In game, levels 1-10
– Armour styles are unimpressive and uninspired. Which is made clear when everyone looks like clones. I can appreciate some classes looking alike, Jedi and Sith are students, Troopers are (in theory) uniform. But it should be obvious that Smugglers, Bounty Hunters, and Agents should not all look the same.
– I haven’t seen a single good hairstyle in game yet.
– Smuggler Quest “Deadly Delivery” Said to “pay enough to buy some nice upgrades for that ship of yours.” But then your quest-giver is murdered and you instead get “two tickets to Coruscant.” On the way there, if you stop by the station and check out the vendor, you will see that the cheapest ship mods cost 1000+ credits, well beyond even the most rewarding mission to date.
In game, levels 11-20
– Still seeing mostly clones of PCs and clones of Companions running around.
– Smuggler class quest where you get your ship back was (at first) surprising in a bad way. I recaptured my ship, boarded it, and it immediately lifted off while I was still in the airlock. What?! Eventually I understood that you needed to move if from Skavak’s hangar to your own hangar but it was a bit of a shock and I had no idea where I was going.
– I really want a speeder- or swoop-bike. Or a land-speeder. Or a sky-hopper. Or an air-speeder. Just something to get around when I’m planet-side. I do not want one of those ridiculous seat-less contraptions that looks uncomfortably like a wind-surfing board that you have to hold onto facing into the wind and hope not to get blown off by. If your feet are on the rudder-pedals, and your hands are holding onto the handle-bar, and there’s no belt, there’s nothing holding you on but the strength of your grip.
(Go try this. Stand with your feet at a 45-degree angle against a wall, toes on the wall, heels on the floor. Hold onto the hand-rail and lean back with your arms extended to mimic this posture. Now imagine you are trying to control a flying crotch-rocket like this. With no seat-belt and no windshield. Someone needs to make a Machinima of a character getting their new speeder, hopping on, firing up the engine, then being blown off the speeder as soon as they open the throttle, the speeder flying away into the distance while they lie there on their back.

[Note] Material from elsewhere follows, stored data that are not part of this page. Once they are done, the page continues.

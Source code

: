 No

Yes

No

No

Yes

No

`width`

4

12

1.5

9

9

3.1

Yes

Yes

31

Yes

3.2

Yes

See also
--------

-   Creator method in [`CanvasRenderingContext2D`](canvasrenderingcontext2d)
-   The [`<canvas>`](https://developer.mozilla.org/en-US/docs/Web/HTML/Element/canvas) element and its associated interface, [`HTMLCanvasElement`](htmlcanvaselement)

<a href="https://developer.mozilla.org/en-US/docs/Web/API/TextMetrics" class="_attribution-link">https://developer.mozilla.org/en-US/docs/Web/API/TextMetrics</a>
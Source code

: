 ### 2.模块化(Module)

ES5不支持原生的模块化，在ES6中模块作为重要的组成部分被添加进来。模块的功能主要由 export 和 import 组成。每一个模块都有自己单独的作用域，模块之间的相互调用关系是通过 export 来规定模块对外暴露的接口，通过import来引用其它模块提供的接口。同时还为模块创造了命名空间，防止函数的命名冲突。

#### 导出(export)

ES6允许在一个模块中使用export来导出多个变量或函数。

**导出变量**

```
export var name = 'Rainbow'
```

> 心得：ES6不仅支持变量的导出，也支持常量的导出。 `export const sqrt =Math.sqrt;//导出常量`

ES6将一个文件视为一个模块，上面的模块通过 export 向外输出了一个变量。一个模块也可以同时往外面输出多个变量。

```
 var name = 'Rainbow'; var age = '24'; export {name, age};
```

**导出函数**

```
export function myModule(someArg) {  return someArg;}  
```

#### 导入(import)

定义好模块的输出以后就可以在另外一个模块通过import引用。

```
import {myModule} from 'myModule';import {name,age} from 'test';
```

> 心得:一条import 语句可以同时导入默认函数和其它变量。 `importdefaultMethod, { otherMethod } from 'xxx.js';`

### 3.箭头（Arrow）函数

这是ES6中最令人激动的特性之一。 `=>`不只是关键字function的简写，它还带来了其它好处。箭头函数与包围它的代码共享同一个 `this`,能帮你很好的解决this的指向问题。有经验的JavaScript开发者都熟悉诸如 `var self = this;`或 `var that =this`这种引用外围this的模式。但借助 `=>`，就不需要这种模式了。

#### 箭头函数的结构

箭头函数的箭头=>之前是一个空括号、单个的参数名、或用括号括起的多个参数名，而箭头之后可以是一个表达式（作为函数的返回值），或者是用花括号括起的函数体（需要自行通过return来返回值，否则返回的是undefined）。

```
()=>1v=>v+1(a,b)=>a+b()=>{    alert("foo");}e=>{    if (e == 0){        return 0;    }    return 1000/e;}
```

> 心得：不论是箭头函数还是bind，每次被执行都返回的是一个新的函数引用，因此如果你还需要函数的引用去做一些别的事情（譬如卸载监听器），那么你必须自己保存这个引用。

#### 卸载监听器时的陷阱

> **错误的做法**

Though I suppose being limited to Segway speeds would limit speeding.)
Grouping and PvP
– I have no idea. I had no desire to interact with the other players, especially not once I had a companion. The companion simultaneously made me uncomfortable grouping with (or even being around) other players and made it largely unnecessary since I could solo anything up to the Heroic 4-man missions while they were still close-enough to my level to be green (one level above grey, that is, insignificant). So I never grouped (unless I and another player were clearly waiting for the same boss to spawn) and I never tried PvP.
– To restate that point, companions made me not want to interact with other players in an MMO.